▶

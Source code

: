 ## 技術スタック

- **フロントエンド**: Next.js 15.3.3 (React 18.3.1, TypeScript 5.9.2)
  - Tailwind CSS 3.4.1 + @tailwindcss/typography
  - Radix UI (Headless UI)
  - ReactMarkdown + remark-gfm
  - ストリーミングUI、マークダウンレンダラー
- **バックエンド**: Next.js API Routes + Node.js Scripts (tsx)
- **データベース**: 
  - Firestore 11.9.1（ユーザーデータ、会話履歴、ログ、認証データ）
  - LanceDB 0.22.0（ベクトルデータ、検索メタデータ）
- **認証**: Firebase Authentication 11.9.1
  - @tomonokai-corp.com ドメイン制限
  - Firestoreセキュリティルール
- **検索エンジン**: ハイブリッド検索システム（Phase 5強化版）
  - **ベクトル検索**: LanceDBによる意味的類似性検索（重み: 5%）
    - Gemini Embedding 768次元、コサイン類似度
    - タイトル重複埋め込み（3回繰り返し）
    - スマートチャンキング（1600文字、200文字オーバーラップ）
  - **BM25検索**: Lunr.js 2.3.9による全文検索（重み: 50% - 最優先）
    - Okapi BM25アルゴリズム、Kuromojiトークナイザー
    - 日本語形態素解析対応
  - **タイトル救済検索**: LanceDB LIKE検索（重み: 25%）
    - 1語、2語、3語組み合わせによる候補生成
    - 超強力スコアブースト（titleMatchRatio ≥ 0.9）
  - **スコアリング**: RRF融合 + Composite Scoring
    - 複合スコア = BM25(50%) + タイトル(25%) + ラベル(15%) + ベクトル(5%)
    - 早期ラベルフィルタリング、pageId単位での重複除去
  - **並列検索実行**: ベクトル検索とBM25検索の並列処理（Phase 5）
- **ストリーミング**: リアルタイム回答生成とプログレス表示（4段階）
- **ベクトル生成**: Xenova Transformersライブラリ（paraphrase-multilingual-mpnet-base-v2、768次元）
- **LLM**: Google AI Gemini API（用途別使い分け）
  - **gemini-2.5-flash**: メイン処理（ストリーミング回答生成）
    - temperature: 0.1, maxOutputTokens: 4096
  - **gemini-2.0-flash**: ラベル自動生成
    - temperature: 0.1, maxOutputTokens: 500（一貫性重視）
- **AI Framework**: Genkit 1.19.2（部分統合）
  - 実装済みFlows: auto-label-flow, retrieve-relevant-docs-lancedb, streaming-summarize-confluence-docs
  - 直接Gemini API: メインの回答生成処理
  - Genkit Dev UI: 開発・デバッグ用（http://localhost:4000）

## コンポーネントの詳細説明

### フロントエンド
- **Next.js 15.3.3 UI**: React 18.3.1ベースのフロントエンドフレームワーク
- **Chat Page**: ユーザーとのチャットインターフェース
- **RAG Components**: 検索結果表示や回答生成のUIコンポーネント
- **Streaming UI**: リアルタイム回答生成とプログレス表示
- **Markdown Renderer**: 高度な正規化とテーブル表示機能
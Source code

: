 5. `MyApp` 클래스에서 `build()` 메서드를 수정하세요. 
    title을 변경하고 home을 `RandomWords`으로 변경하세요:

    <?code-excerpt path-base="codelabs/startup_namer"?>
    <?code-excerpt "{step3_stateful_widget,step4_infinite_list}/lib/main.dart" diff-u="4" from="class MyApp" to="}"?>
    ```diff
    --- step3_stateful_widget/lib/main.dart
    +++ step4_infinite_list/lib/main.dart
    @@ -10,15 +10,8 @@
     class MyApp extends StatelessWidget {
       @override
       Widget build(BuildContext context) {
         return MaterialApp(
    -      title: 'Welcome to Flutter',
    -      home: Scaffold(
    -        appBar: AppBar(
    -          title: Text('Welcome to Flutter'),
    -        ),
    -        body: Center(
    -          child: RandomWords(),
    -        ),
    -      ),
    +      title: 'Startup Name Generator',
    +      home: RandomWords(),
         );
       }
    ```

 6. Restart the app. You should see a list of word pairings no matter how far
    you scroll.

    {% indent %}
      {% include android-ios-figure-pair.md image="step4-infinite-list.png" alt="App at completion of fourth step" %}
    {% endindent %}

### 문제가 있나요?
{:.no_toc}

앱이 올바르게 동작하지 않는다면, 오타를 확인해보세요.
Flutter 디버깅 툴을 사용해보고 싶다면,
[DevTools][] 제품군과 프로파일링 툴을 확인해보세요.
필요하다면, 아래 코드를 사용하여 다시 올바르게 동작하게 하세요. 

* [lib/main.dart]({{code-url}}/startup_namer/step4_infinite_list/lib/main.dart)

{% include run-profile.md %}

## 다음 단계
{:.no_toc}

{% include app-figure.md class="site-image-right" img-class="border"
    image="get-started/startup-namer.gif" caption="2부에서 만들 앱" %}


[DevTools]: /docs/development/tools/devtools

◀

What this task involves = Please return all of the entries shown above, exactly as they stand.

Task answer =
Source code

: ## 技術スタック

- **フロントエンド**: Next.js 15.3.3 (React 18.3.1, TypeScript 5.9.2)
  - Tailwind CSS 3.4.1 + @tailwindcss/typography
  - Radix UI (Headless UI)
  - ReactMarkdown + remark-gfm
  - ストリーミングUI、マークダウンレンダラー
- **バックエンド**: Next.js API Routes + Node.js Scripts (tsx)
- **データベース**: 
  - Firestore 11.9.1（ユーザーデータ、会話履歴、ログ、認証データ）
  - LanceDB 0.22.0（ベクトルデータ、検索メタデータ）
- **認証**: Firebase Authentication 11.9.1
  - @tomonokai-corp.com ドメイン制限
  - Firestoreセキュリティルール
- **検索エンジン**: ハイブリッド検索システム（Phase 5強化版）
  - **ベクトル検索**: LanceDBによる意味的類似性検索（重み: 5%）
    - Gemini Embedding 768次元、コサイン類似度
    - タイトル重複埋め込み（3回繰り返し）
    - スマートチャンキング（1600文字、200文字オーバーラップ）
  - **BM25検索**: Lunr.js 2.3.9による全文検索（重み: 50% - 最優先）
    - Okapi BM25アルゴリズム、Kuromojiトークナイザー
    - 日本語形態素解析対応
  - **タイトル救済検索**: LanceDB LIKE検索（重み: 25%）
    - 1語、2語、3語組み合わせによる候補生成
    - 超強力スコアブースト（titleMatchRatio ≥ 0.9）
  - **スコアリング**: RRF融合 + Composite Scoring
    - 複合スコア = BM25(50%) + タイトル(25%) + ラベル(15%) + ベクトル(5%)
    - 早期ラベルフィルタリング、pageId単位での重複除去
  - **並列検索実行**: ベクトル検索とBM25検索の並列処理（Phase 5）
- **ストリーミング**: リアルタイム回答生成とプログレス表示（4段階）
- **ベクトル生成**: Xenova Transformersライブラリ（paraphrase-multilingual-mpnet-base-v2、768次元）
- **LLM**: Google AI Gemini API（用途別使い分け）
  - **gemini-2.5-flash**: メイン処理（ストリーミング回答生成）
    - temperature: 0.1, maxOutputTokens: 4096
  - **gemini-2.0-flash**: ラベル自動生成
    - temperature: 0.1, maxOutputTokens: 500（一貫性重視）
- **AI Framework**: Genkit 1.19.2（部分統合）
  - 実装済みFlows: auto-label-flow, retrieve-relevant-docs-lancedb, streaming-summarize-confluence-docs
  - 直接Gemini API: メインの回答生成処理
  - Genkit Dev UI: 開発・デバッグ用（http://localhost:4000）

## コンポーネントの詳細説明

### フロントエンド
- **Next.js 15.3.3 UI**: React 18.3.1ベースのフロントエンドフレームワーク
- **Chat Page**: ユーザーとのチャットインターフェース
- **RAG Components**: 検索結果表示や回答生成のUIコンポーネント
- **Streaming UI**: リアルタイム回答生成とプログレス表示
- **Markdown Renderer**: 高度な正規化とテーブル表示機能
Source code

: 5. `MyApp` 클래스에서 `build()` 메서드를 수정하세요. 
    title을 변경하고 home을 `RandomWords`으로 변경하세요:

    <?code-excerpt path-base="codelabs/startup_namer"?>
    <?code-excerpt "{step3_stateful_widget,step4_infinite_list}/lib/main.dart" diff-u="4" from="class MyApp" to="}"?>
    ```diff
    --- step3_stateful_widget/lib/main.dart
    +++ step4_infinite_list/lib/main.dart
    @@ -10,15 +10,8 @@
     class MyApp extends StatelessWidget {
       @override
       Widget build(BuildContext context) {
         return MaterialApp(
    -      title: 'Welcome to Flutter',
    -      home: Scaffold(
    -        appBar: AppBar(
    -          title: Text('Welcome to Flutter'),
    -        ),
    -        body: Center(
    -          child: RandomWords(),
    -        ),
    -      ),
    +      title: 'Startup Name Generator',
    +      home: RandomWords(),
         );
       }
    ```

 6. Restart the app. You should see a list of word pairings no matter how far
    you scroll.

    {% indent %}
      {% include android-ios-figure-pair.md image="step4-infinite-list.png" alt="App at completion of fourth step" %}
    {% endindent %}

### 문제가 있나요?
{:.no_toc}

앱이 올바르게 동작하지 않는다면, 오타를 확인해보세요.
Flutter 디버깅 툴을 사용해보고 싶다면,
[DevTools][] 제품군과 프로파일링 툴을 확인해보세요.
필요하다면, 아래 코드를 사용하여 다시 올바르게 동작하게 하세요. 

* [lib/main.dart]({{code-url}}/startup_namer/step4_infinite_list/lib/main.dart)

{% include run-profile.md %}

## 다음 단계
{:.no_toc}

{% include app-figure.md class="site-image-right" img-class="border"
    image="get-started/startup-namer.gif" caption="2부에서 만들 앱" %}


[DevTools]: /docs/development/tools/devtools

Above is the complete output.